Document images with source code:
* * * *

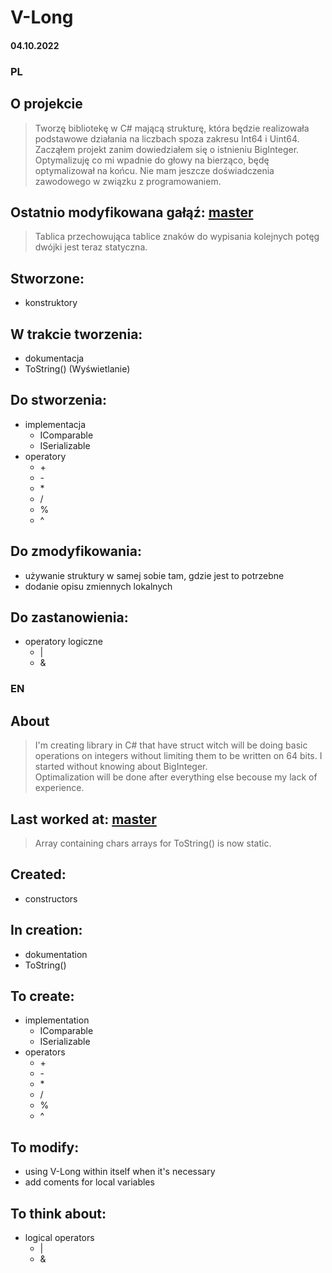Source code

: # V-Long

#### 04.10.2022

### PL
## O projekcie
> Tworzę bibliotekę w C# mającą strukturę, która będzie realizowała podstawowe działania na liczbach spoza zakresu Int64 i Uint64.  
> Zacząłem projekt zanim dowiedziałem się o istnieniu BigInteger.  
> Optymalizuję co mi wpadnie do głowy na bierząco, będę optymalizował na końcu. Nie mam jeszcze doświadczenia zawodowego w związku z programowaniem.
## Ostatnio modyfikowana gałąź: [master](https://github.com/4Maksio/V-Long/tree/master)
> Tablica przechowująca tablice znaków do wypisania kolejnych potęg dwójki jest teraz statyczna.
## Stworzone:
* konstruktory
## W trakcie tworzenia:
* dokumentacja
* ToString() (Wyświetlanie)
## Do stworzenia:
* implementacja
  * IComparable
  * ISerializable
* operatory
  * \+
  * \-
  * \*
  * /
  * %
  * ^
## Do zmodyfikowania:
* używanie struktury w samej sobie tam, gdzie jest to potrzebne
* dodanie opisu zmiennych lokalnych
## Do zastanowienia:
* operatory logiczne
  * |
  * &
 
### EN
## About
> I'm creating library in C# that have struct witch will be doing basic operations on integers without limiting them to be written on 64 bits.
> I started without knowing about BigInteger.  
> Optimalization will be done after everything else becouse my lack of experience.
## Last worked at: [master](https://github.com/4Maksio/V-Long/tree/master)
> Array containing chars arrays for ToString() is now static.
## Created:
* constructors
## In creation:
* dokumentation
* ToString()
## To create:
* implementation
  * IComparable
  * ISerializable
* operators
  * \+
  * \-
  * \*
  * /
  * %
  * ^
## To modify:
* using V-Long within itself when it's necessary
* add coments for local variables
## To think about:
* logical operators
  * |
  * &
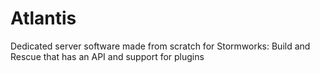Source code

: # Atlantis
Dedicated server software made from scratch for Stormworks: Build and Rescue that has an API and support for plugins
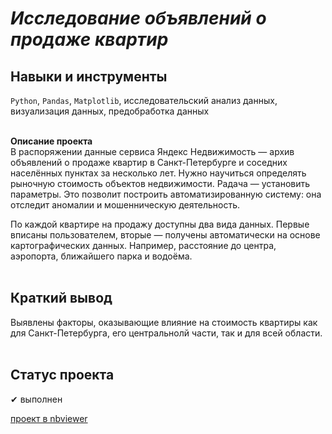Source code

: # <i>Исследование объявлений о продаже квартир</i>
## <b>Навыки и инструменты</b><br/>
`Python`, `Pandas`, `Matplotlib`, исследовательский анализ данных, визуализация данных, предобработка данных<br/><br/>


<b>Описание проекта</b><br/>
В распоряжении данные сервиса Яндекс Недвижимость — архив объявлений о продаже квартир в Санкт-Петербурге и соседних населённых пунктах за несколько лет. Нужно научиться определять рыночную стоимость объектов недвижимости. Pадача — установить параметры. Это позволит построить автоматизированную систему: она отследит аномалии и мошенническую деятельность.

По каждой квартире на продажу доступны два вида данных. Первые вписаны пользователем, вторые — получены автоматически на основе картографических данных. Например, расстояние до центра, аэропорта, ближайшего парка и водоёма.<br/><br/>


## <b>Краткий вывод</b><br/>
Выявлены факторы, оказывающие влияние на стоимость квартиры как для Санкт-Петербурга, его центральнолй части, так и для всей области.<br/><br/>


## <b>Статус проекта</b><br/>
✔ выполнен <br/>

[проект в nbviewer](https://nbviewer.org/github/Senyanordwest/yandex.praktikum/blob/main/project_03_estate/punenko_project_3_without_comment.ipynb)
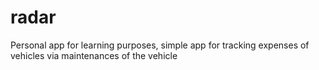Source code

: # radar
Personal app for learning purposes, simple app for tracking expenses of vehicles via maintenances of the vehicle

* * * *

WORK TASK. Using the records above, find and show each line with the string "that".

YOUR RESPONSE.
> I'm creating library in C# that have struct witch will be doing basic operations on integers without limiting them to be written on 64 bits.
Dedicated server software made from scratch for Stormworks: Build and Rescue that has an API and support for plugins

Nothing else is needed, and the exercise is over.